Hope you can find a solution since according to the issue section I am not the first one with a "multiple lengths" problem.

Best,
Fair.

You are definitely not the first one with this issue. I am working out a solution to this problem. When I first wrote this, just about every case where someone was telling me that they had issues with running variable read lengths was caused by the reads being pretrimmed, often with quality trimming being part of the pipeline. I was not sure how this would affect the model, but I suspected it would probably lead to some bad calls (because quality trimming would make the later bases look better, on average, by removing bad ones). I still think it's important that reads not be pretrimmed for quality, but I'm seeing more pipelines where this is an issue because of things that should not interfere with the model (like having to remove a variable length primer). Making the program handle this scenario is something I am currently hashing out.

Hi Michael,

Thanks for your answer. The way we handle our data would be:

remove the barcodes (4 different barcode lengths)
remove the adapter sequences
remove the primers

There is no quality trimming during the process BUT we end with quite a lot of different read lengths in our sequences, which are already 100% free of artificial chunks after the previously mentioned 3 steps.

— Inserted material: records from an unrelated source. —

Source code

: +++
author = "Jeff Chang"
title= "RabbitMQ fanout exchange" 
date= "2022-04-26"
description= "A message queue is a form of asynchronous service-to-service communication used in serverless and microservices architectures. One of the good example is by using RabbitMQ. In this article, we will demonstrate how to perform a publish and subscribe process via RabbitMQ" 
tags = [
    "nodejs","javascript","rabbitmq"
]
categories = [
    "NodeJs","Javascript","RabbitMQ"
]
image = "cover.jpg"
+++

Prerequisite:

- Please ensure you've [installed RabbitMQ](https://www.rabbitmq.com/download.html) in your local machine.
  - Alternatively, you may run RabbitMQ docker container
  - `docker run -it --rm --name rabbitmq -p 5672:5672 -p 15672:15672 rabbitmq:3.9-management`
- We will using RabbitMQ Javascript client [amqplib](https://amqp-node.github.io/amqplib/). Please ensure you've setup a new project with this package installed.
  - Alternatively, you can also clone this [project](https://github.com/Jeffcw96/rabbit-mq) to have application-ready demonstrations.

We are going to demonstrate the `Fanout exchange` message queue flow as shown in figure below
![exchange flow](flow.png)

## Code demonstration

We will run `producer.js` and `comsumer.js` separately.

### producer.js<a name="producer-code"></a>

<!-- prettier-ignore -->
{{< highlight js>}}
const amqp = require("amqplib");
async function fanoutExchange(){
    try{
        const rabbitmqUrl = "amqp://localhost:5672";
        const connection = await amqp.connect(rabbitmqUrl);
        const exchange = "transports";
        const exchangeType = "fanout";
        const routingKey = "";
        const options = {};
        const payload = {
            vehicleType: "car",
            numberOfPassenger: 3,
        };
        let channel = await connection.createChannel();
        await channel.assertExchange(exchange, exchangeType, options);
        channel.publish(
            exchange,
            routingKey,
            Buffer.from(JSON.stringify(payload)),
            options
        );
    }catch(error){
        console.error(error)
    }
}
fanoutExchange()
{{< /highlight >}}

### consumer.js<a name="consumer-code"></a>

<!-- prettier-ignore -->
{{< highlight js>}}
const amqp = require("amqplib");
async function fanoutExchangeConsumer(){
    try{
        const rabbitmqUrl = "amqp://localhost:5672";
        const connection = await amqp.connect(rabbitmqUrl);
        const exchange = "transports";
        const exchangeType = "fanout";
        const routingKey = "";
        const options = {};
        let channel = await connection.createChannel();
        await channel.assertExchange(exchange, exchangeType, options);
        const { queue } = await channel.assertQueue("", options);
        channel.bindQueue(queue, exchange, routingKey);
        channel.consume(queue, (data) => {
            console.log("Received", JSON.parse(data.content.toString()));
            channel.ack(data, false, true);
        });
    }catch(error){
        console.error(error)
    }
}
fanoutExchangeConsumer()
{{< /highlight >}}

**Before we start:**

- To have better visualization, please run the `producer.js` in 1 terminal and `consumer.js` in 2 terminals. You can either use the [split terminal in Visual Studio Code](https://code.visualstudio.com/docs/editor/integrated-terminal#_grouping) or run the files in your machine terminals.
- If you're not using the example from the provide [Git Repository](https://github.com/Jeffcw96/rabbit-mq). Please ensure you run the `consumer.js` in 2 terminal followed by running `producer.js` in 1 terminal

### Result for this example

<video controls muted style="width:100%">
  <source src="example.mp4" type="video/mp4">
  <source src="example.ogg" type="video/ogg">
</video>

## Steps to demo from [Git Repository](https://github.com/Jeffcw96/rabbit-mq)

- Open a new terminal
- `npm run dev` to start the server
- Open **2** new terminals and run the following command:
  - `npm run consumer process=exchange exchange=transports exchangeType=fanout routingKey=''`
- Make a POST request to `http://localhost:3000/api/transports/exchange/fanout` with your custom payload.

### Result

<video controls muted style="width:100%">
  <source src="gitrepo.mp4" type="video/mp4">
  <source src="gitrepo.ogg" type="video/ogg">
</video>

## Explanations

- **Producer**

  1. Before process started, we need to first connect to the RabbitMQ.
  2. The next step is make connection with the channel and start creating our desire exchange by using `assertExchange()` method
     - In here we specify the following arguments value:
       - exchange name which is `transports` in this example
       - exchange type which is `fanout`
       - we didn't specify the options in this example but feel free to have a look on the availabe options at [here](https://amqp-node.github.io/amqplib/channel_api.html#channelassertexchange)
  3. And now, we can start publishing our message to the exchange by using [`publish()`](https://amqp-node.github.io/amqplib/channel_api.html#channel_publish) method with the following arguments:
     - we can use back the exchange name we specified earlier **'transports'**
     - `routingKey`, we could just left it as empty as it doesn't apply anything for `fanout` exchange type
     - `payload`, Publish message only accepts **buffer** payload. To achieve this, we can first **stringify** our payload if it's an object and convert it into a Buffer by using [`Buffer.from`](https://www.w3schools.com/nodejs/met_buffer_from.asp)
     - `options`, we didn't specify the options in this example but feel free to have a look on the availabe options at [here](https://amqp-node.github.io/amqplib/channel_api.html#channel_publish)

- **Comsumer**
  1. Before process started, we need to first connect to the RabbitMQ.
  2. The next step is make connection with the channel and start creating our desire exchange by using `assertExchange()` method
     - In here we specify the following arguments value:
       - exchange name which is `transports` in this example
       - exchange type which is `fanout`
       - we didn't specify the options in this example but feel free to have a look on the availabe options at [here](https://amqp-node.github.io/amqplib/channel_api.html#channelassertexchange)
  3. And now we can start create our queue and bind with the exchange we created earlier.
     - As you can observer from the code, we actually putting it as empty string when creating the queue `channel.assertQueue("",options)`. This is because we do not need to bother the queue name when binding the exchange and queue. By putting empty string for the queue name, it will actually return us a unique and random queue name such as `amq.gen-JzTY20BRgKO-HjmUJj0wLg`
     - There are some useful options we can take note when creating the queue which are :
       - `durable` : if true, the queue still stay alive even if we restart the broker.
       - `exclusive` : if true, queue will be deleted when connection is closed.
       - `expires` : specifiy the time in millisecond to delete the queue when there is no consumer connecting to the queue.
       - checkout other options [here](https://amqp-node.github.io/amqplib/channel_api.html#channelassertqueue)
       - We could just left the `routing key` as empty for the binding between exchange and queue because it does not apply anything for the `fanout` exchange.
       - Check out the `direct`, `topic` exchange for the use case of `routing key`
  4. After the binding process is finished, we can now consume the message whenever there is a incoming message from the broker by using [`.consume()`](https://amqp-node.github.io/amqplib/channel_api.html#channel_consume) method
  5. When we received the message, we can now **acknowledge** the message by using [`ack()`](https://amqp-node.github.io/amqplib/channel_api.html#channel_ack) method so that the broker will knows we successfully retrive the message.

This is quite common for really big sequencing companies in Europe like LGC and its different length inline barcodes pipeline. If you are able to fix this issue you will reach a much broader audience, my group is in fact looking for standardized quality trimming procedures and we think FIGARO is the way to go.

Best,
Fair.

I'm starting to get a good picture of how to deal with this issue. From what I've been hearing from both you and several others running similar pipelines, the reads will come in pretrimmed for technical sequence, but not for quality. The trimming for technical sequence will tend to result in reads of variable length, but that variability will be expected have a relatively small distribution (as opposed to someone who ran quality trimming where there could be reads that vary greatly in length). Fixing that issue will be much simpler, since I'm just dealing with a few bases of variable length and you would never want to actually cut inside that variable tail end anyway. I could just exclude the variable length tails from my model and wouldn't really even have to redo any attempts at validating.

Also, just out of curiosity, where are you located/which group are you part of? Always happy to see where Figaro is getting adopted. Do the variable length barcodes help improve 16S quality scores (possibly by ensuring more heterogeneity at each position)? If so, I may need to include something about it in my bioinformatics workshop.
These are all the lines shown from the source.